Wowwwweeeeee!!!! I cannot believe I made it to the end (or is it the beginning?)!! I feel as though the days have flown by but on the other hand, it feels like fffooorrrrrrreverrr since I began. So what have I learnt? It would be a waste of time and energy if I’d gotten to this point without learning or gaining (except weight, we definitely don’t want to gain any of that!).
Well, it’s inevitable that today would be a day of reflection. Looking back. Seeing how far I’ve come. Perhaps on the outside I don’t look as drastically different – it’s expected after only 30 days! Though there is a visible difference in the shape of my body, my tummy is way flatter than it was before (the loose saggy mummy tummy is evident but there is no bloating). I know my face has lost it’s plumpness and my jawline is sharper. Yes, and I’m having a moment of silence for the loss of my boobs. I didn’t have that much to begin with so have some respect and shush!
*heads bowed in silence*
So, where was I!? Right, the changes, the lessons. I think these 30 days were about changing my mindset about me and where I fit in my life. As a busy mum, I tend to put everyone else’s needs ahead of my own. This change isn’t about selfishness, but about a sense of self. Making myself a priority again on my long to-do list not only allows me to grow and improve myself, but also increases my self respect and worth… Something that my kids can definitely learn from and apply to themselves as they grow up.

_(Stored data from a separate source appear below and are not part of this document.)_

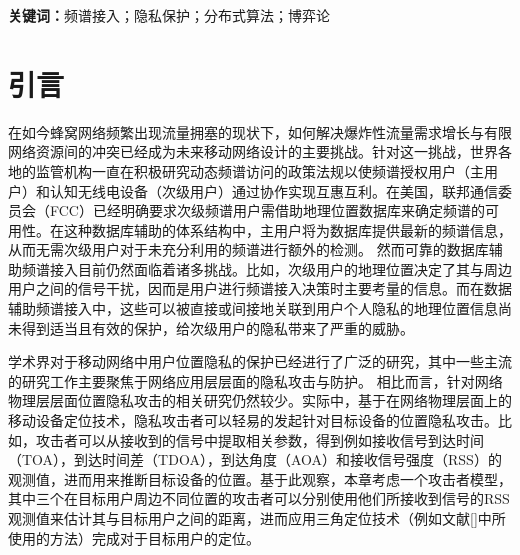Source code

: \textbf{关键词：}频谱接入；隐私保护；分布式算法；博弈论

\section{引言}
在如今蜂窝网络频繁出现流量拥塞的现状下，如何解决爆炸性流量需求增长与有限网络资源间的冲突已经成为未来移动网络设计的主要挑战。针对这一挑战，世界各地的监管机构一直在积极研究动态频谱访问的政策法规以使频谱授权用户（主用户）和认知无线电设备（次级用户）通过协作实现互惠互利。在美国，联邦通信委员会（FCC）已经明确要求次级频谱用户需借助地理位置数据库来确定频谱的可用性\cite{FCCApril52012}。在这种数据库辅助的体系结构中，主用户将为数据库提供最新的频谱信息，从而无需次级用户对于未充分利用的频谱进行额外的检测\cite{db4}。
然而可靠的数据库辅助频谱接入目前仍然面临着诸多挑战。比如，次级用户的地理位置决定了其与周边用户之间的信号干扰，因而是用户进行频谱接入决策时主要考量的信息。而在数据辅助频谱接入中，这些可以被直接或间接地关联到用户个人隐私的地理位置信息尚未得到适当且有效的保护，给次级用户的隐私带来了严重的威胁。

学术界对于移动网络中用户位置隐私的保护已经进行了广泛的研究，其中一些主流的研究工作主要聚焦于网络应用层层面的隐私攻击与防护\cite{TII-crypo,TIE-DP}。
相比而言，针对网络物理层层面位置隐私攻击的相关研究仍然较少。实际中，基于在网络物理层面上的移动设备定位技术，隐私攻击者可以轻易的发起针对目标设备的位置隐私攻击。比如，攻击者可以从接收到的信号中提取相关参数，得到例如接收信号到达时间（TOA），到达时间差（TDOA），到达角度（AOA）和接收信号强度（RSS）\cite{TOARSS}的观测值，进而用来推断目标设备的位置。基于此观察，本章考虑一个攻击者模型，其中三个在目标用户周边不同位置的攻击者可以分别使用他们所接收到信号的RSS观测值来估计其与目标用户之间的距离，进而应用三角定位技术（例如文献[]中所使用的方法）完成对于目标用户的定位。

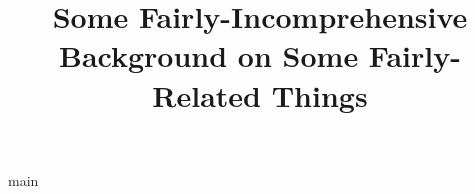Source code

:\documentclass[10pt]{article}
\title{Some Fairly-Incomprehensive Background on Some Fairly-Related Things}
\date{}
\author{}
\begin{document}
\maketitle

\tableofcontents
\newpage
{main}

\end{document}
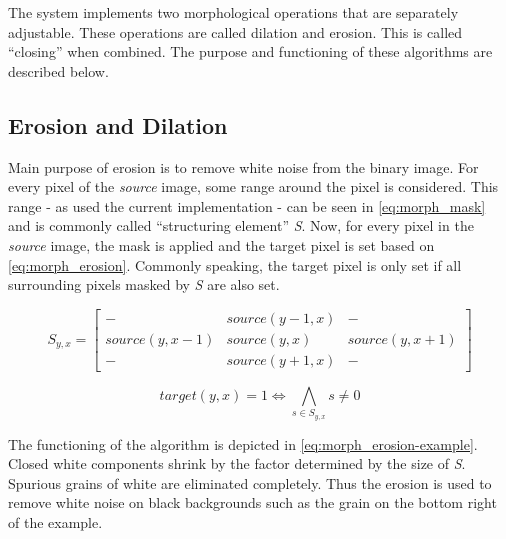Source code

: \documentclass{report}
\begin{document}
The system implements two morphological operations that are separately
adjustable. These operations are called dilation and erosion. This is
called ``closing'' when combined. The purpose and functioning of these
algorithms are described below.


\subsection{Erosion and Dilation}

Main purpose of erosion is to remove white noise from the binary
image. For every pixel of the \textit{source} image, some range around
the pixel is considered. This range - as used the current
implementation - can be seen in \ref{eq:morph_mask} and is commonly
called ``structuring element'' \textit{S}. Now, for every pixel in the
\textit{source} image, the mask is applied and the target pixel is set
based on \ref{eq:morph_erosion}. Commonly speaking, the target pixel
is only set if all surrounding pixels masked by \textit{S} are also
set.

\begin{equation}\label{eq:morph_mask}
  S_{y, x} = \begin{bmatrix}

    -              & source(y-1, x) & -              \\
    source(y, x-1) & source(y, x)   & source(y, x+1) \\
    -              & source(y+1, x) & -

  \end{bmatrix}
\end{equation}

\begin{equation}\label{eq:morph_erosion}
  target(y, x) = 1 \iff \bigwedge_{s \in S_{y, x}} s \neq 0
\end{equation}

The functioning of the algorithm is depicted in
\ref{eq:morph_erosion-example}. Closed white components shrink by the
factor determined by the size of \textit{S}. Spurious grains of white
are eliminated completely. Thus the erosion is used to remove white
noise on black backgrounds such as the grain on the bottom right of
the example.
\end{document}
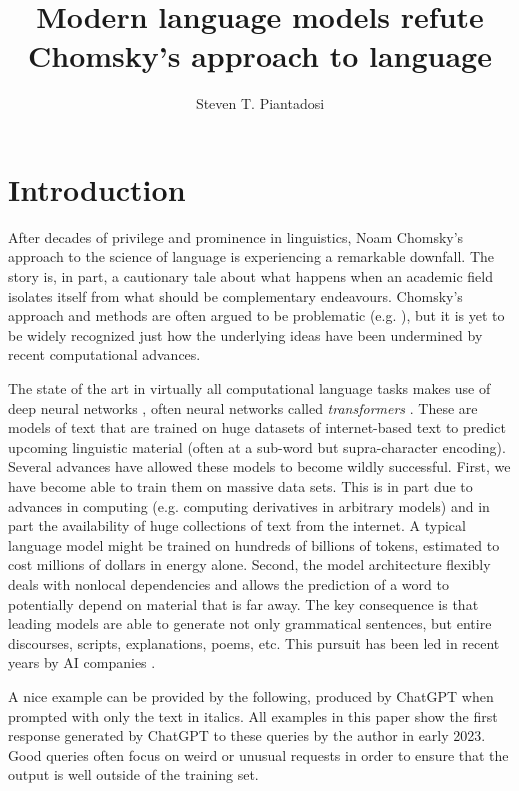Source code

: \documentclass[output=paper,colorlinks,citecolor=brown
]{langscibook}
\author{Steven T. Piantadosi\orcid{}\affiliation{UC Berkeley \& Helen Wills Neuroscience Institute} }
\title{Modern language models refute Chomsky's approach to language} %
\begin{document}
\maketitle
\label{chap-16_piantadosi}

\section{Introduction}

After decades of privilege and prominence in linguistics, Noam Chomsky's approach to the science of language is experiencing a remarkable downfall. The  story is, in part, a cautionary tale about what happens when an academic field isolates itself from what should be complementary endeavours. Chomsky's approach and methods are often argued to be problematic (e.g. \citealt{harris1993linguistics,pullum1989formal,behme2012potpourri,postal2012two,behme2014galilean}), but it is yet to be widely recognized just how the underlying ideas have been undermined by recent computational advances.

The state of the art in virtually all computational language tasks makes use of deep neural networks \citep{lecun2015deep}, often neural networks called \textit{transformers} \citep{vaswani2017attention,brown2020language,bommasani2021opportunities}. These are models of text that are trained on huge datasets of internet-based text to predict upcoming linguistic material (often at a sub-word but supra-character encoding). Several advances have allowed these models to become wildly successful. First, we have become able to train them on massive data sets. This is in part due to advances in computing (e.g. computing derivatives in arbitrary models) and in part the availability of huge collections of text from the internet. A typical language model might be trained on hundreds of billions of tokens, estimated to cost millions of dollars in energy alone. Second, the model architecture flexibly deals with nonlocal dependencies and allows the prediction of a word to potentially depend on material that is far away. The key consequence is that leading models are able to generate not only grammatical sentences, but entire discourses, scripts, explanations, poems, etc. This pursuit has been led in recent years by AI companies \citep{ahmed2023growing}.

A nice example can be provided by the following, produced by ChatGPT when prompted with only the text in italics. All examples in this paper show the first response generated by ChatGPT to these queries by the author in early 2023. Good queries often focus on weird or unusual requests in order to ensure that the output is well outside of the training set.
\end{document}
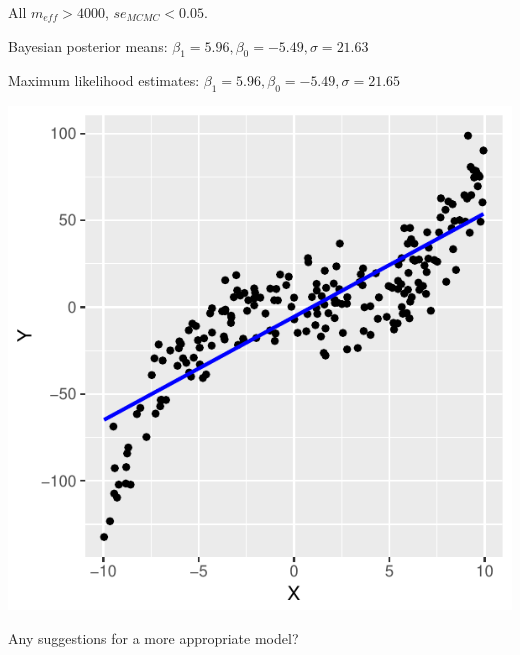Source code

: \begin{frame}
\begin{analysis}
\smallskip

All $m_{eff} > 4000$, $se_{MCMC} < 0.05$.

\smallskip

\begin{tiny}
Bayesian posterior means: \hfill $\beta_1 = 5.96, \beta_0 = -5.49, \sigma = 21.63$

Maximum likelihood estimates: \hfill $\beta_1 = 5.96, \beta_0 = -5.49, \sigma = 21.65$
\end{tiny}

\smallskip
\end{analysis}
\end{frame}

\begin{frame}
\begin{analysis}

\bigskip

\bigskip

\smallskip

\begin{center}
\includegraphics[width=0.40\linewidth]{../LectureAssets/L04/SimpleReg03}
\end{center}

Any suggestions for a more appropriate model?

\smallskip
\end{analysis}
\end{frame}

I’m so happy and proud of myself that I actually stuck with it. I had bad days but I got through them. The good days helped spur me on. The in-between days showed me that I indeed had the motivation and desire to really do this for myself, and by doing it for me, I ultimately did it for them too (my family, that is – not the omnipotent ‘they’ and ‘them’ we sometimes refer to in life!).
This was a treat and a half. That bread is exceptional! Keto buns filled with scrambled eggs, spinach, and topped with mayo, and a side of half an avo.
Lunch was more cottage pie … I don’t think I’ll be eating cottage pie for a while!! There was a small piece left so I just finished that instead of preparing anything else. I’ve got some chicken livers in the fridge which I’m thinking of making for dinner.
Nothing fancy but one of my favourites – spicy chicken livers with rocket and coriander. You can find the recipe for the chicken livers here.
So what now? My husband asked if this marks the beginning of me being lacto/alco/carbo paleo!! I think I want to add some milk, maybe cheese every so often, and definitely allow myself a glass of wine on occasion. So I guess I’d be lacto/alco paleo!?! Is there such a thing!!?
What an amazing feeling – I started something, and I finished it. 30 days… It’s just 30 days. And it can change your life – if you let it.